BenK, I understand what it is that you are attempting to convey re: the issue of contraception.

It would take a whole thread and a lot of words to give this subject its proper due and respect.

There is nothing “ridiculous” or “strange” or “perverted” about the Church’s teaching on this.

I was a certified Natural Family Planning instructor for 12 years. I helped over 150 couples to understand their “combined fertility”, enabling them to use their marital love as designed by God-—not altering their natural, God-created bodies. Many couples came to me because they wanted children—not because they did not want them-—and everyone who came for instruction wanted to know as much as they could about their gift of human fertililty.

I was invited to give a presentation of NFP to the (Protestant) Bible College in my area. The dean had to give his permission for me to come, because I was Catholic and I was instructed not to make any reference to my Faith.

So I didn’t. I gave my presentation using a strictly
Scriptural basis and Scriptural passages to indicate the value of fertility awareness and the Theology of the Body.

My presentation was entitled “The Covenant of Marriage” and—praise God— was very well received by the college students.

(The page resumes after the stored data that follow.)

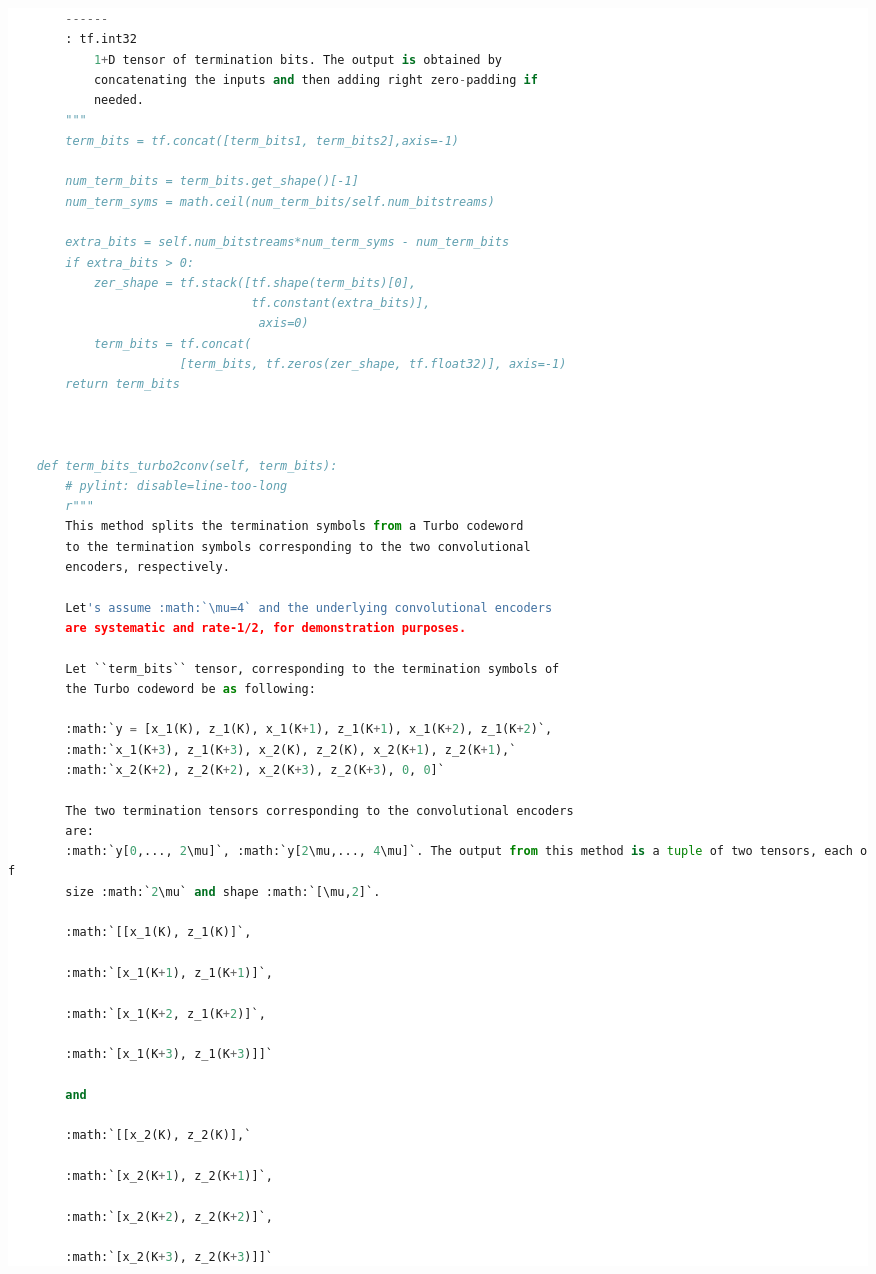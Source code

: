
 ```python
        ------
        : tf.int32
            1+D tensor of termination bits. The output is obtained by
            concatenating the inputs and then adding right zero-padding if
            needed.
        """
        term_bits = tf.concat([term_bits1, term_bits2],axis=-1)

        num_term_bits = term_bits.get_shape()[-1]
        num_term_syms = math.ceil(num_term_bits/self.num_bitstreams)

        extra_bits = self.num_bitstreams*num_term_syms - num_term_bits
        if extra_bits > 0:
            zer_shape = tf.stack([tf.shape(term_bits)[0],
                                  tf.constant(extra_bits)],
                                   axis=0)
            term_bits = tf.concat(
                        [term_bits, tf.zeros(zer_shape, tf.float32)], axis=-1)
        return term_bits



    def term_bits_turbo2conv(self, term_bits):
        # pylint: disable=line-too-long
        r"""
        This method splits the termination symbols from a Turbo codeword
        to the termination symbols corresponding to the two convolutional
        encoders, respectively.

        Let's assume :math:`\mu=4` and the underlying convolutional encoders
        are systematic and rate-1/2, for demonstration purposes.

        Let ``term_bits`` tensor, corresponding to the termination symbols of
        the Turbo codeword be as following:

        :math:`y = [x_1(K), z_1(K), x_1(K+1), z_1(K+1), x_1(K+2), z_1(K+2)`,
        :math:`x_1(K+3), z_1(K+3), x_2(K), z_2(K), x_2(K+1), z_2(K+1),`
        :math:`x_2(K+2), z_2(K+2), x_2(K+3), z_2(K+3), 0, 0]`

        The two termination tensors corresponding to the convolutional encoders
        are:
        :math:`y[0,..., 2\mu]`, :math:`y[2\mu,..., 4\mu]`. The output from this method is a tuple of two tensors, each of
        size :math:`2\mu` and shape :math:`[\mu,2]`.

        :math:`[[x_1(K), z_1(K)]`,

        :math:`[x_1(K+1), z_1(K+1)]`,

        :math:`[x_1(K+2, z_1(K+2)]`,

        :math:`[x_1(K+3), z_1(K+3)]]`

        and

        :math:`[[x_2(K), z_2(K)],`

        :math:`[x_2(K+1), z_2(K+1)]`,

        :math:`[x_2(K+2), z_2(K+2)]`,

        :math:`[x_2(K+3), z_2(K+3)]]`

```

Some of them wrote me letters of thanks, and asked me to train them in NFP and I also received a very gracious letter of thanks from the professor who first invited me to come. He told me that there had been a very positive response to my coming there.

I will add, that there is no way that NFP can be legitimately called just another form of contraception.

But again, as I have already said, it would take a thread of its own to do it justice.


423 posted on 01/04/2012 11:19:09 PM PST by Running On Empty (The three sorriest words: "It's too late")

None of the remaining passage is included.